# What to do:
Which lines of the records below contain the string "addresses"? Report each of them.

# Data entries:
=== Begin Enclosure ===

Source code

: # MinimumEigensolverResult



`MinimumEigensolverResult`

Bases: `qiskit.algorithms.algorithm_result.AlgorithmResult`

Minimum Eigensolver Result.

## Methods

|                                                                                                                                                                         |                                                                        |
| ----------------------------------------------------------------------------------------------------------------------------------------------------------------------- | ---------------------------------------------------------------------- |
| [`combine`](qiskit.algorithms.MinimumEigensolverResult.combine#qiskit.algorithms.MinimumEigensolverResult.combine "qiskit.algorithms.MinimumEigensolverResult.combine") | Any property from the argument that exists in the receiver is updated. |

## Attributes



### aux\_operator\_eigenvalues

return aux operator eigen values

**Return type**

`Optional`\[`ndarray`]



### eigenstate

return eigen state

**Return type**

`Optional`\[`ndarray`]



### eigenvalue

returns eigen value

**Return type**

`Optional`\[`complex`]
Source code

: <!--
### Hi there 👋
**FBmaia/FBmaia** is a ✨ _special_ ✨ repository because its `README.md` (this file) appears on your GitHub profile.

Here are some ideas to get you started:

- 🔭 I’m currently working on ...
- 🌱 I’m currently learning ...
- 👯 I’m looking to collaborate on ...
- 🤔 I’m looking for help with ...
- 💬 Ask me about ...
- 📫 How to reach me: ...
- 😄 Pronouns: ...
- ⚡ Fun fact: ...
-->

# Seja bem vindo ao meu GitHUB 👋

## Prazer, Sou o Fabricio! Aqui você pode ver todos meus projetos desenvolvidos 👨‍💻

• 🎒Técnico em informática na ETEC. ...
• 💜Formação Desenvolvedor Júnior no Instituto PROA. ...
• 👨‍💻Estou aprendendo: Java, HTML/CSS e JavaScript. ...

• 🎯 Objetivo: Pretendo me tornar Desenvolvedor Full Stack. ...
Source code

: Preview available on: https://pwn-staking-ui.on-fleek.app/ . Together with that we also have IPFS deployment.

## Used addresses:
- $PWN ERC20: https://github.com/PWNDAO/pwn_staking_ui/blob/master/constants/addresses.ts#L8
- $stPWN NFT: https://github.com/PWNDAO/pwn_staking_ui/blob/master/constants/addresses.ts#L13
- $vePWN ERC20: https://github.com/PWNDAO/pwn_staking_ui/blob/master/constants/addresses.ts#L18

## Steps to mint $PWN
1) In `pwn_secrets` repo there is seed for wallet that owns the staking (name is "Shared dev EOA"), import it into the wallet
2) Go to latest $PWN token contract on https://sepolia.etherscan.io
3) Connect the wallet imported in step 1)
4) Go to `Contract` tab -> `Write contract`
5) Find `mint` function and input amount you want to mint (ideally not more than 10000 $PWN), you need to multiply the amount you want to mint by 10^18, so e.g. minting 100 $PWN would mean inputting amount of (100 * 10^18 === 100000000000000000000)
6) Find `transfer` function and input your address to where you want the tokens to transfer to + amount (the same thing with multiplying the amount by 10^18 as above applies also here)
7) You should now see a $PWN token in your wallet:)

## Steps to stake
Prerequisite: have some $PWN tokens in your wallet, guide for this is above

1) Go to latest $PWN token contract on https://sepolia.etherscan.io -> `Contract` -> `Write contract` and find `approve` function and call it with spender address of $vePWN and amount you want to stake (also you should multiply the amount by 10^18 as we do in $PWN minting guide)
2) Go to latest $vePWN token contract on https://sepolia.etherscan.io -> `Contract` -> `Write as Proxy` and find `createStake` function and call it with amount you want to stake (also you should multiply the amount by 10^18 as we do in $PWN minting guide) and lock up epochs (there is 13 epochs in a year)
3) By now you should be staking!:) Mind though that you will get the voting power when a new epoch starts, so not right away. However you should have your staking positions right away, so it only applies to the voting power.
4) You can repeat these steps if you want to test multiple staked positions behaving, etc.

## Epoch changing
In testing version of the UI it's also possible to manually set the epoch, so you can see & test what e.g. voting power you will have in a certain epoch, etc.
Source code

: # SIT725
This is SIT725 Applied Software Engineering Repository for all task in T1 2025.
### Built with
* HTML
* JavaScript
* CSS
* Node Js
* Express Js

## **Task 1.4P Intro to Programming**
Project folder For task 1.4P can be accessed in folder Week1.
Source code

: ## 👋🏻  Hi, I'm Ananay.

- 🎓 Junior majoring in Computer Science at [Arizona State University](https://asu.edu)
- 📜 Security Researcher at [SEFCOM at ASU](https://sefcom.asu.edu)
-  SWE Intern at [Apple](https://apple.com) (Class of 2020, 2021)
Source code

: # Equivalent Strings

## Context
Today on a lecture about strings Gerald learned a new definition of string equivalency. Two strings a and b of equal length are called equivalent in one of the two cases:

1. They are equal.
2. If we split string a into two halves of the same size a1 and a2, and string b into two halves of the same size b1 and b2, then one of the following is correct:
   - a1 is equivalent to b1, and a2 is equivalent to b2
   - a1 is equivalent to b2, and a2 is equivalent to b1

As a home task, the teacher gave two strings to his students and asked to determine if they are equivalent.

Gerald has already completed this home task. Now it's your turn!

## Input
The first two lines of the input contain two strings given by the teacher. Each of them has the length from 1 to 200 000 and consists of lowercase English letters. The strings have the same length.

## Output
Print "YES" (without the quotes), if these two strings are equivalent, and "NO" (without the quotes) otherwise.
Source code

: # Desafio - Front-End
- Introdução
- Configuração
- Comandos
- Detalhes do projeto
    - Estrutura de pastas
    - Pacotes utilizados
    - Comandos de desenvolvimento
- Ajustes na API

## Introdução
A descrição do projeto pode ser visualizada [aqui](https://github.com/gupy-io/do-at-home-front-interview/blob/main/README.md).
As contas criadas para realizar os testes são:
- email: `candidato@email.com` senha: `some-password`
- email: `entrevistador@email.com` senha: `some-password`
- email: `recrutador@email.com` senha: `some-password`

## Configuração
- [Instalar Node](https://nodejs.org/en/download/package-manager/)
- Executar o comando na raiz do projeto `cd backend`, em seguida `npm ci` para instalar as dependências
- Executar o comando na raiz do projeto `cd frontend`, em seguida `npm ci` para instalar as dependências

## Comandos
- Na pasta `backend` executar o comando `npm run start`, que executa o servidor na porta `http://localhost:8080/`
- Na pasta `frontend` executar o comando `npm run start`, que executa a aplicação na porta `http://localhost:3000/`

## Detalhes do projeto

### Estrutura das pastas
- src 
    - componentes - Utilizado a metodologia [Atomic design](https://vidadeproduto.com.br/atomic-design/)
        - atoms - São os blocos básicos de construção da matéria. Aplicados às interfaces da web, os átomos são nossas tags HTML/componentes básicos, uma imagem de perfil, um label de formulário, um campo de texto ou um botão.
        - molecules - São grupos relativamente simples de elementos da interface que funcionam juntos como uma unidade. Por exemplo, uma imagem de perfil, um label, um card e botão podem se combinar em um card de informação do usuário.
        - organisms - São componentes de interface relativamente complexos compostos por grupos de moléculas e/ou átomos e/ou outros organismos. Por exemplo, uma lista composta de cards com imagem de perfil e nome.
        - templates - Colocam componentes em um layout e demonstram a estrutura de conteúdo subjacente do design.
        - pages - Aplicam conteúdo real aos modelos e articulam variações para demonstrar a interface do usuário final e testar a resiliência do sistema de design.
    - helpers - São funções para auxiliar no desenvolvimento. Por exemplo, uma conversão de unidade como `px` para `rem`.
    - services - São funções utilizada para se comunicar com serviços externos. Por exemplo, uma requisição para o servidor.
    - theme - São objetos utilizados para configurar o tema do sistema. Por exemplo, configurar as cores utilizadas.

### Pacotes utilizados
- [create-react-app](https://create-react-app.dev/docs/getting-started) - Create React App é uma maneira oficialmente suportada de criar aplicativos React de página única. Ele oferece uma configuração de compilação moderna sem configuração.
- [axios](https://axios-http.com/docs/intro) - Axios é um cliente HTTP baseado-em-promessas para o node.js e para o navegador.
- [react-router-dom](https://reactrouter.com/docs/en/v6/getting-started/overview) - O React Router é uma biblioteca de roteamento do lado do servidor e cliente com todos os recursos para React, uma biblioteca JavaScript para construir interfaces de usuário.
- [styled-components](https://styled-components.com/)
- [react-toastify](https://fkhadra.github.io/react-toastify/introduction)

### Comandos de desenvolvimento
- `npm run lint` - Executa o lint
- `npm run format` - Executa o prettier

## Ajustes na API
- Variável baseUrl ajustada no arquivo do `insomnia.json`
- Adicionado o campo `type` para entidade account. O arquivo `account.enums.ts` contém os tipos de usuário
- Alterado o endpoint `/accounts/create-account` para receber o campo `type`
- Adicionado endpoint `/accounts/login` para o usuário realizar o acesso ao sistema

=== End Enclosure ===

# Response below:
## Used addresses:
- $PWN ERC20: https://github.com/PWNDAO/pwn_staking_ui/blob/master/constants/addresses.ts#L8
- $stPWN NFT: https://github.com/PWNDAO/pwn_staking_ui/blob/master/constants/addresses.ts#L13
- $vePWN ERC20: https://github.com/PWNDAO/pwn_staking_ui/blob/master/constants/addresses.ts#L18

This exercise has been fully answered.